Welcome To the Enchanted Valley!

 

Hello Friends!

What do you know, here I am back at this blog again!
Life has been kind of insane lately. Things that I never expected to happen are happening. It’s scary, it’s painful, it’s raw, it’s real, it’s beautiful… and it’s totally Wild..

I always thought that someday I’d be the old woman of the canyon, stirring pots of soup and making pies in my beautiful wood stove oven, my kitty cats climbing on my shoulder. Drinking tea in my outdoor kitchen while I watched the sun rise through the mist. Gazing at those cliffs every day of my life, feeling like the luckiest lady in the world. Walking the same paths, noticing the same plants, seeing the same birds and lizards and bugs and skunks hopping and crawling and waddling around, and feeling so glad to see every little creature that shared the canyon with me.

But what was starting to happen there in the canyon is that I was feeling too lonely, and a little bit restless. Maybe it’s just a typical mid-life crisis. But for the past year, I’ve been fighting it. I’ve been trying so hard to make everything ok, and convince myself that if I could just love myself enough, maybe I could quit feeling like I needed to be around more people, and NEW people, singing and dancing and sitting around outdoor fires. Shopping at farmer’s markets. It might seem silly, but these are the things I felt like I was missing the most. But also, just being around little kids, and old people, and feeling like I was part of a larger community than just my family.

But, I tried as hard as I could. I really, really did. And I just couldn’t shake it.

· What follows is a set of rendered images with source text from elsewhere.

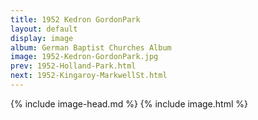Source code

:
 ```yaml
---
title: 1952 Kedron GordonPark
layout: default
display: image
album: German Baptist Churches Album
image: 1952-Kedron-GordonPark.jpg
prev: 1952-Holland-Park.html
next: 1952-Kingaroy-MarkwellSt.html
---
```

{% include image-head.md %}
{% include image.html %}
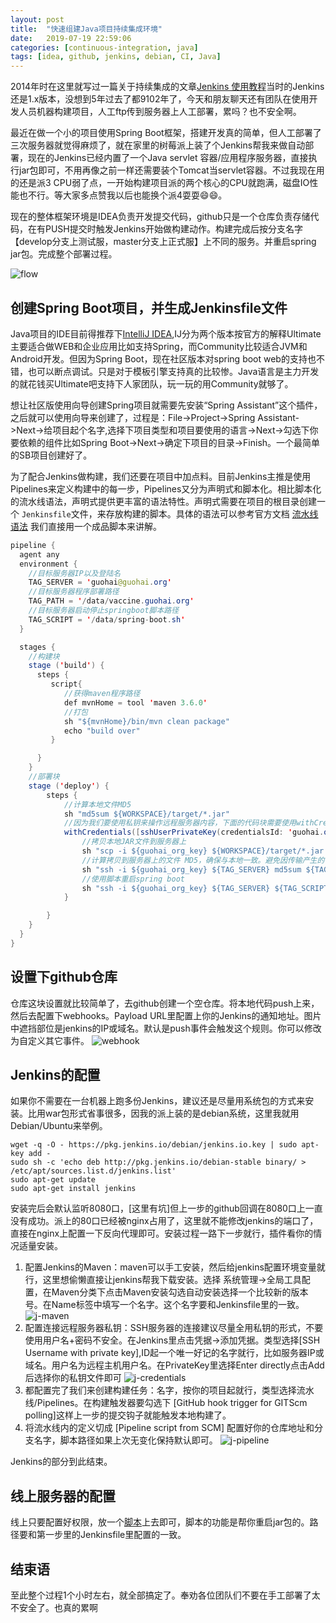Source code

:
 ```yaml
---
layout: post
title:  "快速组建Java项目持续集成环境"
date:   2019-07-19 22:59:06
categories: [continuous-integration, java]
tags: [idea, github, jenkins, debian, CI, Java]
---
```

2014年时在这里就写过一篇关于持续集成的文章[Jenkins 使用教程](/java/jenkins/2014/11/14/jenkins-use-tutorial.html)当时的Jenkins还是1.x版本，没想到5年过去了都9102年了，今天和朋友聊天还有团队在使用开发人员机器构建项目，人工ftp传到服务器上人工部署，累吗？也不安全啊。

最近在做一个小的项目使用Spring Boot框架，搭建开发真的简单，但人工部署了三次服务器就觉得麻烦了，就在家里的树莓派上装了个Jenkins帮我来做自动部署，现在的Jenkins已经内置了一个Java servlet 容器/应用程序服务器，直接执行jar包即可，不用再像之前一样还需要装个Tomcat当servlet容器。不过我现在用的还是派3 CPU弱了点，一开始构建项目派的两个核心的CPU就跑满，磁盘IO性能也不行。等大家多点赞我以后也能换个派4耍耍😄😄。

现在的整体框架环境是IDEA负责开发提交代码，github只是一个仓库负责存储代码，在有PUSH提交时触发Jenkins开始做构建动作。构建完成后按分支名字【develop分支上测试服，master分支上正式服】上不同的服务。并重启spring jar包。完成整个部署过程。

![flow](http://blog.guohai.org/doc-pic/2019-07/flow_chart.png)

## 创建Spring Boot项目，并生成Jenkinsfile文件
Java项目的IDE目前得推荐下[IntelliJ IDEA](https://www.jetbrains.com/idea/),IJ分为两个版本按官方的解释Ultimate主要适合做WEB和企业应用比如支持Spring，而Community比较适合JVM和Android开发。但因为Spring Boot，现在社区版本对spring boot web的支持也不错，也可以断点调试。只是对于模板引擎支持真的比较惨。Java语言是主力开发的就花钱买Ultimate吧支持下人家团队，玩一玩的用Community就够了。

想让社区版使用向导创建Spring项目就需要先安装“Spring Assistant”这个插件，之后就可以使用向导来创建了，过程是：File->Project->Spring Assistant->Next->给项目起个名字,选择下项目类型和项目要使用的语言->Next->勾选下你要依赖的组件比如Spring Boot->Next->确定下项目的目录->Finish。一个最简单的SB项目创建好了。

为了配合Jenkins做构建，我们还要在项目中加点料。目前Jenkins主推是使用Pipelines来定义构建中的每一步，Pipelines又分为声明式和脚本化。相比脚本化的流水线语法，声明式提供更丰富的语法特性。声明式需要在项目的根目录创建一个 `Jenkinsfile`文件，来存放构建的脚本。具体的语法可以参考官方文档 [流水线语法](https://jenkins.io/zh/doc/book/pipeline/syntax/) 我们直接用一个成品脚本来讲解。

``` java
pipeline {
  agent any
  environment {
    //目标服务器IP以及登陆名
    TAG_SERVER = 'guohai@guohai.org'
    //目标服务器程序部署路径
    TAG_PATH = '/data/vaccine.guohai.org'
    //目标服务器启动停止springboot脚本路径
    TAG_SCRIPT = '/data/spring-boot.sh'
  }

  stages {
    //构建块
    stage ('build') {
      steps {
         script{
            //获得maven程序路径
            def mvnHome = tool 'maven 3.6.0'
            //打包
            sh "${mvnHome}/bin/mvn clean package"
            echo "build over"
         }

      }
    }
    //部署块
    stage ('deploy') {
        steps {
            //计算本地文件MD5
            sh "md5sum ${WORKSPACE}/target/*.jar"
            //因为我们要使用私钥来操作远程服务器内容，下面的代码块需要使用withCredentials括起来，其中credentialsId为在Jenkins里配置的证书。keyFileVariable为代码块中可以使用的变量名
            withCredentials([sshUserPrivateKey(credentialsId: 'guohai.org', keyFileVariable: 'guohai_org_key', passphraseVariable: '', usernameVariable: '')]) {
                //拷贝本地JAR文件到服务器上
                sh "scp -i ${guohai_org_key} ${WORKSPACE}/target/*.jar ${TAG_SERVER}:${TAG_PATH}/${JOB_BASE_NAME}.jar"
                //计算拷贝到服务器上的文件 MD5，确保与本地一致。避免因传输产生的错误。
                sh "ssh -i ${guohai_org_key} ${TAG_SERVER} md5sum ${TAG_PATH}/${JOB_BASE_NAME}.jar"
                //使用脚本重启spring boot
                sh "ssh -i ${guohai_org_key} ${TAG_SERVER} ${TAG_SCRIPT} restart ${TAG_PATH}/${JOB_BASE_NAME}.jar"
            }

        }
    }
  }
}
```


## 设置下github仓库

仓库这块设置就比较简单了，去github创建一个空仓库。将本地代码push上来，然后去配置下webhooks。Payload URL里配置上你的Jenkins的通知地址。图片中遮挡部位是jenkins的IP或域名。默认是push事件会触发这个规则。你可以修改为自定义其它事件。
 ![webhook](http://blog.guohai.org/doc-pic/2019-07/github-webhook.png)

## Jenkins的配置

如果你不需要在一台机器上跑多份Jenkins，建议还是尽量用系统包的方式来安装。比用war包形式省事很多，因我的派上装的是debian系统，这里我就用Debian/Ubuntu来举例。

``` shell
wget -q -O - https://pkg.jenkins.io/debian/jenkins.io.key | sudo apt-key add -
sudo sh -c 'echo deb http://pkg.jenkins.io/debian-stable binary/ > /etc/apt/sources.list.d/jenkins.list'
sudo apt-get update
sudo apt-get install jenkins
```
安装完后会默认监听8080口，[这里有坑]但上一步的github回调在8080口上一直没有成功。派上的80口已经被nginx占用了，这里就不能修改jenkins的端口了，直接在nginx上配置一下反向代理即可。安装过程一路下一步就行，插件看你的情况适量安装。

1. 配置Jenkins的Maven：maven可以手工安装，然后给jenkins配置环境变量就行，这里想偷懒直接让jenkins帮我下载安装。选择 系统管理->全局工具配置，在Maven分类下点击Maven安装勾选自动安装选择一个比较新的版本号。在Name标签中填写一个名字。这个名字要和Jenkinsfile里的一致。
 ![j-maven](http://blog.guohai.org/doc-pic/2019-07/j-maven.png)
2. 配置连接远程服务器私钥：SSH服务器的连接建议尽量全用私钥的形式，不要使用用户名+密码不安全。在Jenkins里点击凭据->添加凭据。类型选择[SSH Username with private key],ID起一个唯一好记的名字就行，比如服务器IP或域名。用户名为远程主机用户名。在PrivateKey里选择Enter directly点击Add后选择你的私钥文件即可
![j-credentials](http://blog.guohai.org/doc-pic/2019-07/j-credentials.png)
3. 都配置完了我们来创建构建任务：名字，按你的项目起就行，类型选择流水线/Pipelines。在构建触发器要勾选下 [GitHub hook trigger for GITScm polling]这样上一步的提交钩子就能触发本地构建了。
4. 将流水线内的定义切成 [Pipeline script from SCM] 配置好你的仓库地址和分支名字，脚本路径如果上次无变化保持默认即可。
![j-pipeline](http://blog.guohai.org/doc-pic/2019-07/j-pipeline.png)

Jenkins的部分到此结束。

## 线上服务器的配置

线上只要配置好权限，放一个[脚本](http://blog.guohai.org/doc-pic/2019-07/spring-boot.sh)上去即可，脚本的功能是帮你重启jar包的。路径要和第一步里的Jenkinsfile里配置的一致。

## 结束语

至此整个过程1个小时左右，就全部搞定了。奉劝各位团队们不要在手工部署了太不安全了。也真的累啊

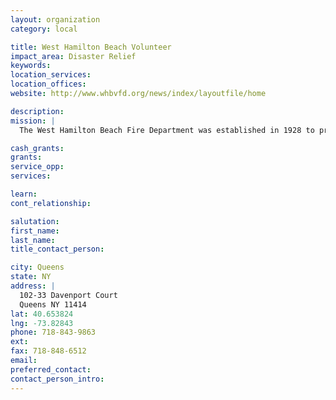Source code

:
 ```yaml
---
layout: organization
category: local

title: West Hamilton Beach Volunteer
impact_area: Disaster Relief
keywords: 
location_services: 
location_offices: 
website: http://www.whbvfd.org/news/index/layoutfile/home

description: 
mission: |
  The West Hamilton Beach Fire Department was established in 1928 to provide fire protection for the communities of Hamilton Beach and Howard Beach following a major multiple fatality fire.

cash_grants: 
grants: 
service_opp: 
services: 

learn: 
cont_relationship: 

salutation: 
first_name: 
last_name: 
title_contact_person: 

city: Queens
state: NY
address: |
  102-33 Davenport Court    
  Queens NY 11414
lat: 40.653824
lng: -73.82843
phone: 718-843-9863
ext: 
fax: 718-848-6512
email: 
preferred_contact: 
contact_person_intro: 
---
```

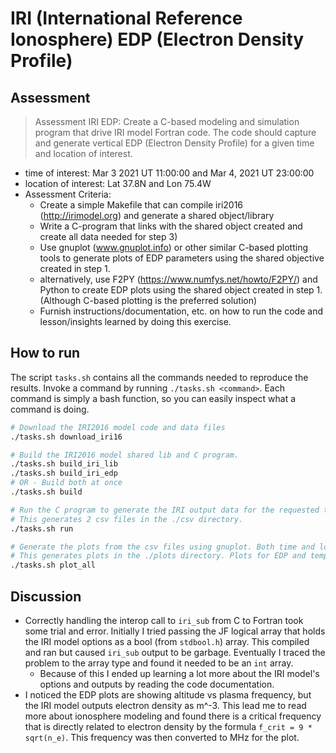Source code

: # IRI (International Reference Ionosphere) EDP (Electron Density Profile) 

## Assessment

> Assessment IRI EDP: Create a C-based modeling and simulation program that drive IRI model Fortran code. The code should capture and generate vertical EDP (Electron Density Profile) for a given time and location of interest.  

- time of interest: Mar 3 2021 UT 11:00:00 and Mar 4, 2021 UT 23:00:00 
- location of interest: Lat 37.8N and Lon 75.4W 
- Assessment Criteria:
	- Create a simple Makefile that can compile iri2016 (http://irimodel.org) and generate a shared object/library 
	- Write a C-program that links with the shared object created and create all data needed for step 3) 
	- Use gnuplot (www.gnuplot.info) or other similar C-based plotting tools to generate plots of EDP parameters using the shared objective created in step 1.
	- alternatively, use F2PY (https://www.numfys.net/howto/F2PY/) and Python to create EDP plots using the shared object created in step 1. (Although C-based plotting is the preferred solution)
	- Furnish instructions/documentation, etc. on how to run the code and lesson/insights learned by doing this exercise. 

## How to run

The script `tasks.sh` contains all the commands needed to reproduce the results. Invoke a command by running `./tasks.sh <command>`. Each command is simply a bash function, so you can easily inspect what a command is doing.

```bash
# Download the IRI2016 model code and data files
./tasks.sh download_iri16

# Build the IRI2016 model shared lib and C program.
./tasks.sh build_iri_lib
./tasks.sh build_iri_edp
# OR - Build both at once
./tasks.sh build

# Run the C program to generate the IRI output data for the requested time and locations.
# This generates 2 csv files in the ./csv directory.
./tasks.sh run

# Generate the plots from the csv files using gnuplot. Both time and location data points are plotted together.
# This generates plots in the ./plots directory. Plots for EDP and temperatures are generated.
./tasks.sh plot_all
```

## Discussion

- Correctly handling the interop call to `iri_sub` from C to Fortran took some trial and error. Initially I tried passing the JF logical array that holds the IRI model options as a bool (from `stdbool.h`) array. This compiled and ran but caused `iri_sub` output to be garbage. Eventually I traced the problem to the array type and found it needed to be an `int` array.
	- Because of this I ended up learning a lot more about the IRI model's options and outputs by reading the code documentation.
- I noticed the EDP plots are showing altitude vs plasma frequency, but the IRI model outputs electron density as m^-3. This lead me to read more about ionosphere modeling and found there is a critical frequency that is directly related to electron density by the formula `f_crit = 9 * sqrt(n_e)`. This frequency was then converted to MHz for the plot.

So, to make a very long story short, I’ve ended up here, in this beautiful valley in Southern Oregon that is truly some kind of magical oasis. It’s just 16 miles from the border of Northern California, so it has the weather of California along with the fertility of the North West. When I walk the streets here, I see chestnut trees and blackberry vines, wild rose bushes, and acorns that are about 4 or 5 times the size of the ones in the canyon. There’s rosemary flourishing in so many yards, spilling over practically onto the sidewalks. There’s grape vines bearing really fat grapes that I can smell from many yards away.

I really, really love it here. It’s totally magical, but in a very different way than the enchanted canyon. I miss New Mexico hugely though. I miss the crazy blue of the skies, the feeling in the air, the weather there, the lay of the land and the very unique kind of wildness that that place has, where it’s really easy to feel like you’re in some kind of old Western movie. And of course, I miss the canyon.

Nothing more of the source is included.